BEGIN Supplied material
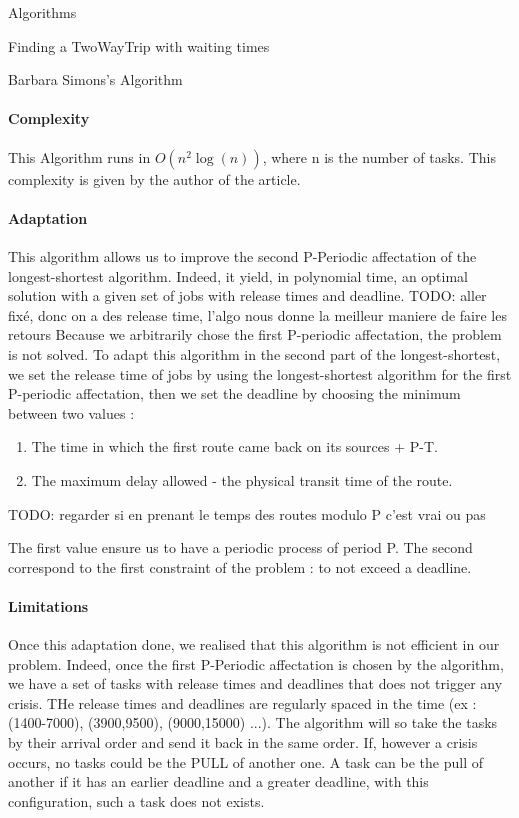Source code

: \documentclass[a4paper,10pt]{report}
\newcommand{\todo}[1]{}
\renewcommand{\todo}[1]{{\color{red} TODO: {#1}}}
\begin{document}
\begin{chapter}{Algorithms}
\begin{section}{Finding a TwoWayTrip with waiting times}
\begin{subsection}{Barbara Simons's Algorithm}
\paragraph{Complexity}
This Algorithm runs in $O(n^2 \log(n))$, where n is the number of tasks. This complexity is given by the author of the article.

\paragraph{Adaptation}
This algorithm allows us to improve the second P-Periodic affectation of the longest-shortest algorithm. 
Indeed, it yield, in polynomial time, an optimal solution with a given set of jobs with release times and deadline. 
\todo{aller fixé, donc on a des release time, l'algo nous donne la meilleur maniere de faire les retours}
Because we arbitrarily chose the first P-periodic affectation, the problem is not solved.
To adapt this algorithm in the second part of the longest-shortest, we set the release time of jobs by using the longest-shortest algorithm for
the first P-periodic affectation, then we set the deadline by choosing the minimum between two values : 
\begin{enumerate}
 \item The time in which the first route came back on its sources + P-T.
 \item The maximum delay allowed - the physical transit time of the route.
\end{enumerate}
\todo{regarder si en prenant le temps des routes modulo P c'est vrai ou pas}

The first value ensure us to have a periodic process of period P. The second correspond to the first constraint of the problem : to not exceed a deadline.

\paragraph{Limitations}
Once this adaptation done, we realised that this algorithm is not efficient in our problem. Indeed, once the first P-Periodic affectation is chosen
by the algorithm, we have a set of tasks with release times and deadlines that does not trigger any crisis.
THe release times and deadlines are regularly spaced in the time (ex : (1400-7000), (3900,9500), (9000,15000) ...).
The algorithm will so take the tasks by their arrival order and send it back in the same order. If, however a crisis occurs, no tasks could be the PULL
of another one. A task can be the pull of another if it has an earlier deadline and a greater deadline, with this configuration, such a task does not exists.


\end{subsection}
\end{section}
\end{chapter}
\end{document}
END Supplied material
• Exercise instructions:
Everything above except the pictures must be restated exactly.

• Solution to this task:
Source code

: \documentclass[a4paper,10pt]{report}
\newcommand{\todo}[1]{}
\renewcommand{\todo}[1]{{\color{red} TODO: {#1}}}
\begin{document}
\begin{chapter}{Algorithms}
\begin{section}{Finding a TwoWayTrip with waiting times}
\begin{subsection}{Barbara Simons's Algorithm}
\paragraph{Complexity}
This Algorithm runs in $O(n^2 \log(n))$, where n is the number of tasks. This complexity is given by the author of the article.

\paragraph{Adaptation}
This algorithm allows us to improve the second P-Periodic affectation of the longest-shortest algorithm. 
Indeed, it yield, in polynomial time, an optimal solution with a given set of jobs with release times and deadline. 
\todo{aller fixé, donc on a des release time, l'algo nous donne la meilleur maniere de faire les retours}
Because we arbitrarily chose the first P-periodic affectation, the problem is not solved.
To adapt this algorithm in the second part of the longest-shortest, we set the release time of jobs by using the longest-shortest algorithm for
the first P-periodic affectation, then we set the deadline by choosing the minimum between two values : 
\begin{enumerate}
 \item The time in which the first route came back on its sources + P-T.
 \item The maximum delay allowed - the physical transit time of the route.
\end{enumerate}
\todo{regarder si en prenant le temps des routes modulo P c'est vrai ou pas}

The first value ensure us to have a periodic process of period P. The second correspond to the first constraint of the problem : to not exceed a deadline.

\paragraph{Limitations}
Once this adaptation done, we realised that this algorithm is not efficient in our problem. Indeed, once the first P-Periodic affectation is chosen
by the algorithm, we have a set of tasks with release times and deadlines that does not trigger any crisis.
THe release times and deadlines are regularly spaced in the time (ex : (1400-7000), (3900,9500), (9000,15000) ...).
The algorithm will so take the tasks by their arrival order and send it back in the same order. If, however a crisis occurs, no tasks could be the PULL
of another one. A task can be the pull of another if it has an earlier deadline and a greater deadline, with this configuration, such a task does not exists.


\end{subsection}
\end{section}
\end{chapter}
\end{document}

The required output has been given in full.